Mehmet Yakup Yılmaz Body Wrapper

Üfürme haberlerle polisiye roman yazmak

KOZMİK Oda”da arama yapan yargıcın “zehirlenirim endişesi” ile yemeklerini evinden sefer tası ile getirttiği ile ilgili haber için yazdığım yorumda “Dilerim ki yalan çıksın” demiştim.

Dün bu haberin yalan olduğu açıklandı. Yargıç, yemekleri evinden götürmediği gibi çayı, kahveyi de “askeriyeden” içiyormuş!

Yargıcı takip ettikleri iddiası ile gözaltına alınan erler ile ilgili haberlerde de şöyle bir ayrıntı vardı: “Askeri aracın plakasında mühür bulunmadığı dikkati çekti!”

Sanki askeri araçların plakaları “mühürlü” imiş de “takipte yakalanan aracın plakası mühürsüz çıkmış” gibi!

Bu “bilgi kirliliğini” yaratanların, olayı izleyen muhabirler olmadığından adım kadar eminim.


Bu kirlilik, “haber kaynakları” tarafından yaratılmış olmalı
.

Gazetecilerin “duyumlarını” yeterince araştırmadan kullanabileceklerine olan güvenden kaynaklanan bir dezenformasyon çabası!


O zaman durup düşünmek de gerekiyor: Bu haberler neden gazetecilerin kulaklarına fısıldandı, kim tarafından üretilip, servise sokuldu?

Bunca yıllık tecrübem bir tek adresi işaret ediyor: Soruşturmayı yürütenler!

Savcıların gazetecilerin kulaklarına haber fısıldama alışkanlıkları çok yaygın değildir. Onları da elersek geriye polisler kalıyor!


Soruşturma hakkında böyle üfürme bilgiler yaratmak, mesele üzerindeki esrar perdesini güçlendirmekten başka bir amaca hizmet etmez.

Ortada bir şey varmış ve askerler bir şeyleri gizliyorlarmış gibi bir algı yaratır.
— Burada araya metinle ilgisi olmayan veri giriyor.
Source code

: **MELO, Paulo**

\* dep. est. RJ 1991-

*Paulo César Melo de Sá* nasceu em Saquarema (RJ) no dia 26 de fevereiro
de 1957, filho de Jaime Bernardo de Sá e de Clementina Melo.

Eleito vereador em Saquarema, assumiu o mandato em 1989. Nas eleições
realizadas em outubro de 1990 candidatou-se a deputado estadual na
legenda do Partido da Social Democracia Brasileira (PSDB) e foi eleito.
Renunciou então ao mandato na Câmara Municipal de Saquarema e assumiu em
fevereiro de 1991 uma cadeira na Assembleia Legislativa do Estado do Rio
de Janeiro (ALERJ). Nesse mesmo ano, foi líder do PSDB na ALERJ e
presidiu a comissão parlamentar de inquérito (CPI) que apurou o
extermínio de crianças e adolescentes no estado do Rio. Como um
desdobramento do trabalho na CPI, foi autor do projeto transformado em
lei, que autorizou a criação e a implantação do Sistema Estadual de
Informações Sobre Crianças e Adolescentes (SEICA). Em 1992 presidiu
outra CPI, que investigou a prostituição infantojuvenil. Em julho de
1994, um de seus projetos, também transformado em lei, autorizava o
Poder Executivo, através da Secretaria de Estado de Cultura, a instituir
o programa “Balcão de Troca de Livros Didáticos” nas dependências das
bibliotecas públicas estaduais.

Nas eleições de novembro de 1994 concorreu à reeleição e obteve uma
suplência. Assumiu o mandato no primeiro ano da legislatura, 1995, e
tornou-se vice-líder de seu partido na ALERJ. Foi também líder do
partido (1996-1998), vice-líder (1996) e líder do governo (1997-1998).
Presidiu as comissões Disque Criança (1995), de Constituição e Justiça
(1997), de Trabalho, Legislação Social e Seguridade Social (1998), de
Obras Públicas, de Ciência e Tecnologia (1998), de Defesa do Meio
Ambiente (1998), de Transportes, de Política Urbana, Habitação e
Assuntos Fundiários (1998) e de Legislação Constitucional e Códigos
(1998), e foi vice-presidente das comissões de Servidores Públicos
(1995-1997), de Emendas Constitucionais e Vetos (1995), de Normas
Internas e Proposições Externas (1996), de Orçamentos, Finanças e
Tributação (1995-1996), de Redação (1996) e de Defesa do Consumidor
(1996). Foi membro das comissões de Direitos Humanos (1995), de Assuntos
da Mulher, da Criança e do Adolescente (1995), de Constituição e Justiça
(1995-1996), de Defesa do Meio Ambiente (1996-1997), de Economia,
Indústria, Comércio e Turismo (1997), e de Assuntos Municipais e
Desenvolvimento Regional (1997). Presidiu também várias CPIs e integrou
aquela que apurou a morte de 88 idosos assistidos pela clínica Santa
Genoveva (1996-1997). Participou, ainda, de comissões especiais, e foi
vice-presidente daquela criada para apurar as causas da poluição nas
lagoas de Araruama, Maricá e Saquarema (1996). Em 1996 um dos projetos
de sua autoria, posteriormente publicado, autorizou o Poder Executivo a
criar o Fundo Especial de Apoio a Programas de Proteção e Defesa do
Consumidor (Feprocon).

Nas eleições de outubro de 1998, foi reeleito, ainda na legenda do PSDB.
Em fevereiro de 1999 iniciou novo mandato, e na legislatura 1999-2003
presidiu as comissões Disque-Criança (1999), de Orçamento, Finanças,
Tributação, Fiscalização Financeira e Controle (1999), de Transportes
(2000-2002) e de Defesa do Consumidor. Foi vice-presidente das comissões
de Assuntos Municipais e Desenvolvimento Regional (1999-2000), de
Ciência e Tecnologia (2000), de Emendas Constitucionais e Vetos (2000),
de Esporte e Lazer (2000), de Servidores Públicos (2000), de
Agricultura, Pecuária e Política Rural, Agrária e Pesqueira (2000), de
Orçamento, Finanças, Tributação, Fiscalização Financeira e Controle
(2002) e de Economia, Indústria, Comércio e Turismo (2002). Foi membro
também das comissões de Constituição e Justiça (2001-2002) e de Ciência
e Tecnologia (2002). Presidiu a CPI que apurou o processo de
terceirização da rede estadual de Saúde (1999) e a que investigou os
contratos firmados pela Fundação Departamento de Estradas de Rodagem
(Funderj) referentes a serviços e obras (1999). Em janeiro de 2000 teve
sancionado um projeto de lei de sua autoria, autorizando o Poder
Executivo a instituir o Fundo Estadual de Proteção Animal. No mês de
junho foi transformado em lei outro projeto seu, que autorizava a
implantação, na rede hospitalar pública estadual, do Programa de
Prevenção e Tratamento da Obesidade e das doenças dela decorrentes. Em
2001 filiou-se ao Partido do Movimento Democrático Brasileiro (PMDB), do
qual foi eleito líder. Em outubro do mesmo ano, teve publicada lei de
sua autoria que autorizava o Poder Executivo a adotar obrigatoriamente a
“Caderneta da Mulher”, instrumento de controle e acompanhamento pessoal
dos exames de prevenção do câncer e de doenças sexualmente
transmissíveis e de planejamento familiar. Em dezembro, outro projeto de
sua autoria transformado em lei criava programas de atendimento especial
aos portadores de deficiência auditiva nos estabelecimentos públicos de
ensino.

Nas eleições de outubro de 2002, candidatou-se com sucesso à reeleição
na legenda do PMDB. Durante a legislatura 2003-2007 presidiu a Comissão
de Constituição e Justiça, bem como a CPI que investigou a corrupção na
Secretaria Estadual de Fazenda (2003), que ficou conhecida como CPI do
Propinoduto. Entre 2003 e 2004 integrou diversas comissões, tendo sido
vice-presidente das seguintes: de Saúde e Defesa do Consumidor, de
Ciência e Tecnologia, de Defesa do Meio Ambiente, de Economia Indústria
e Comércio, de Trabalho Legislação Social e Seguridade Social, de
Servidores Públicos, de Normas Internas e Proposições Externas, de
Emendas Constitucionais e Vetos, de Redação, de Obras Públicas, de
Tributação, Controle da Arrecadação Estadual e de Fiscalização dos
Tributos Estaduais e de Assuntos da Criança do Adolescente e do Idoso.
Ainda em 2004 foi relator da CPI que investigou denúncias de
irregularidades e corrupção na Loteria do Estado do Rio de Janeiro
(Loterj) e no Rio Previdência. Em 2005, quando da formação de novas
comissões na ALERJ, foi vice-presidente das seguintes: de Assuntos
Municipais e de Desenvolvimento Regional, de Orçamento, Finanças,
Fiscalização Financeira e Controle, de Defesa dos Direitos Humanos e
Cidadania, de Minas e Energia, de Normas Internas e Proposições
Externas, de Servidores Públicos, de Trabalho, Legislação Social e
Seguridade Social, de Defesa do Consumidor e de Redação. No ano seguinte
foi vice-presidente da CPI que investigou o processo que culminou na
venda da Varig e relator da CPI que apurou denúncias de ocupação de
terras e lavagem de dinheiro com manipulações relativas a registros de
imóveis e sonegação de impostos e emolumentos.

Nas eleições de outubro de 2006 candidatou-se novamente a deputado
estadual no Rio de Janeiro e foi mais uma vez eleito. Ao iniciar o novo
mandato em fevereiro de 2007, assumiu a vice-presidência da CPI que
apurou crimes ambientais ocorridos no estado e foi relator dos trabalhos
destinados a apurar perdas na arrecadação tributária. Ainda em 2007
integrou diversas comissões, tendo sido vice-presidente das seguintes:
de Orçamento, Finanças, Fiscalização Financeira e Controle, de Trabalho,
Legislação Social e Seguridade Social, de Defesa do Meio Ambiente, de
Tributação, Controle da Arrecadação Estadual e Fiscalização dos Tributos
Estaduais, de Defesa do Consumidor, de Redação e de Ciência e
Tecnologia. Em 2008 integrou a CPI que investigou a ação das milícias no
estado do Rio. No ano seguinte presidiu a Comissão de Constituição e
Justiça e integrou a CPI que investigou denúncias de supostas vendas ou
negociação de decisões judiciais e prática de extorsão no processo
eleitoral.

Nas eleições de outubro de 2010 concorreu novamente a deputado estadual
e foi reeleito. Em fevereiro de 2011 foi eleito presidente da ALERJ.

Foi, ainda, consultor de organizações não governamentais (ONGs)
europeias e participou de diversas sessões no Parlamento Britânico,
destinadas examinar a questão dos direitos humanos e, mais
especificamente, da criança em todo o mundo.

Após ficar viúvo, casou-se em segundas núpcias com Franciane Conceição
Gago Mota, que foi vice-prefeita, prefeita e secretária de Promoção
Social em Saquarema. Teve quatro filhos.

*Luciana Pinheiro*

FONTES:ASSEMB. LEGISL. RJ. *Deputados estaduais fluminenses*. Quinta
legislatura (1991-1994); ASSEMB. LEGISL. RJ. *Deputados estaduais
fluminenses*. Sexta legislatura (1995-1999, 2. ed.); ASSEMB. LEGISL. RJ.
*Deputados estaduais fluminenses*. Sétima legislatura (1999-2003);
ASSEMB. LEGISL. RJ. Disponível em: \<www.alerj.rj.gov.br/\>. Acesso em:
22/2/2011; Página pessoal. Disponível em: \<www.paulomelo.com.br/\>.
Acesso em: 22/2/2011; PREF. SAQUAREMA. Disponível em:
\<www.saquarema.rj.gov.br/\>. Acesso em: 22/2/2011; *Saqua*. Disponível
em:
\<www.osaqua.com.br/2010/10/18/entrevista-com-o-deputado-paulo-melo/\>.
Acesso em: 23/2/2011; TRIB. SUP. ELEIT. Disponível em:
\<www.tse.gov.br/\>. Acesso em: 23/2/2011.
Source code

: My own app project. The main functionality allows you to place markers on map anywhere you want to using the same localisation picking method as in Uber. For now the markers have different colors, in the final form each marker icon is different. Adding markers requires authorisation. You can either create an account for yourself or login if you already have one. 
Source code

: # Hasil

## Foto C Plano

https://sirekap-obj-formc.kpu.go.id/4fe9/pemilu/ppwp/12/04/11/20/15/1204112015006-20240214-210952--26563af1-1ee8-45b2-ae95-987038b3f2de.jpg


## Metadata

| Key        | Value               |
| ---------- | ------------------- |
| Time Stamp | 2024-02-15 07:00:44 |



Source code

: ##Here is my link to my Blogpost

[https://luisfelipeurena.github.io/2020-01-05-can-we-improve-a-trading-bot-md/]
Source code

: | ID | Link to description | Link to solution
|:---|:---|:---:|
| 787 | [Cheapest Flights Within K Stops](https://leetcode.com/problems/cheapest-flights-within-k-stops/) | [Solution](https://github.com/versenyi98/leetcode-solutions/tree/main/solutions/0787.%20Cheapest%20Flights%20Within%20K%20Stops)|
“Kurumlar arasında çatışma”
dediğimiz şey işte bu tür olaylarla besleniyor.


Bu haberlerin kimler tarafından üfürüldüğünü bulmak, kişisel görüşüm o ki bu meseleyi açığa çıkaracak en önemli bilgi olacak!

 

Açılımın ilk adımı kapandı!

HÜKÜMETİN “Kürt açılımı” diye ortaya çıktığı günden beri aynı şeyi yazıyorum: Hükümet nasıl yapacağını bilmediği bir işe kalkıştı.

Ortada elle tutulur bir plan yok, bir proje yok, hangi aşamada hangi adımların atılacağını Başbakan dahil kimse bilmiyor!

“Açılımın” ne olduğu sorularına verilen ilk yanıt da “taş atan çocukların terörist muamelesi görerek yargılanmasını önleyecek yasanın çıkarılması” idi.

Gazetelere yansıyan haberler, hükümetin şimdi bundan da vazgeçtiğini gösteriyor.

AKP Grup Başkan Vekili “PKK’lıların molotof kokteylli saldırılarının neden olduğu ölümlerin yarattığı hassasiyetin” bu kararda rol oynadığını söylemiş.


Ayrıca yasa tasarısındaki bir hüküm, Abdullah Öcalan’ın yeniden yargılanmasının yolunu da açabilirmiş!

Yani “açılımın ilk adımı” diye bir yasa tasarısı hazırlıyorsunuz, ama bunun nelere yol açabileceği ancak şimdi aklınıza geliyor!

Ne demeli bilmiyorum. AKP’de ismi büyük bu kadar hukukçu var ama önemli bir tasarı bile alel usul hazırlanıyor. Akıllar başa sonradan geliyor!

“Acıları dindireceğim” diye yola çıkarken bunun iki kanun değiştirmekle bitmeyeceğini, toplumsal hassasiyetin ne boyutlara çıkabileceğini öngörememiş olmak ise ayrı bir mesele.


O günlerde “hükümetin bir planı yok, sadece rüzgârın önünde savruluyor” derken işte tam da bunu kastediyordum!


Hem silahlı, hem külahlı olmaz

KAPATILAN DTP’nin eski, yeni kurulan BDP’nin “yeni” milletvekili Emine Ayna, Akşam’a verdiği özel demeçte “PKK’yı yok sayarak çözüm olmaz.

Demokratik siyaset içinde yer almak istiyorum, barış istiyorum diyor. Buna niye karşı çıkayım? Söyledikleri reddedilecek talepler değil” diyor.

Sorunumuz da bu zaten:


PKK, “demokratik siyaset içinde yer almak” istiyor ama elde silah dağda bayırda gezmeye devam ediyor, şehirlerde molotof kokteylli, bombalı saldırılara devam ediyor.

Bu ikisinin bir arada olamayacağının belli ki Emine Ayna da farkında değil.


Dünyanın hiçbir yerinde bir yandan silahlı mücadeleyi sürdürüp, terör yaratarak diğer yandan “demokratik siyaset içinde yer alabilmek” mümkün olmadı
.

Emine Ayna, söylediği şeye kendisini inanıyorsa, PKK’nın sorunun demokratik çözümü için gönüllü olduğunu düşünüyorsa, önce İmralı’ya, sonra Kandil’e gidip bunu anlatmalı.


Hem “silahlı” hem “külahlı” olmak, bir demokraside mümkün değil, bunu öğretmeli!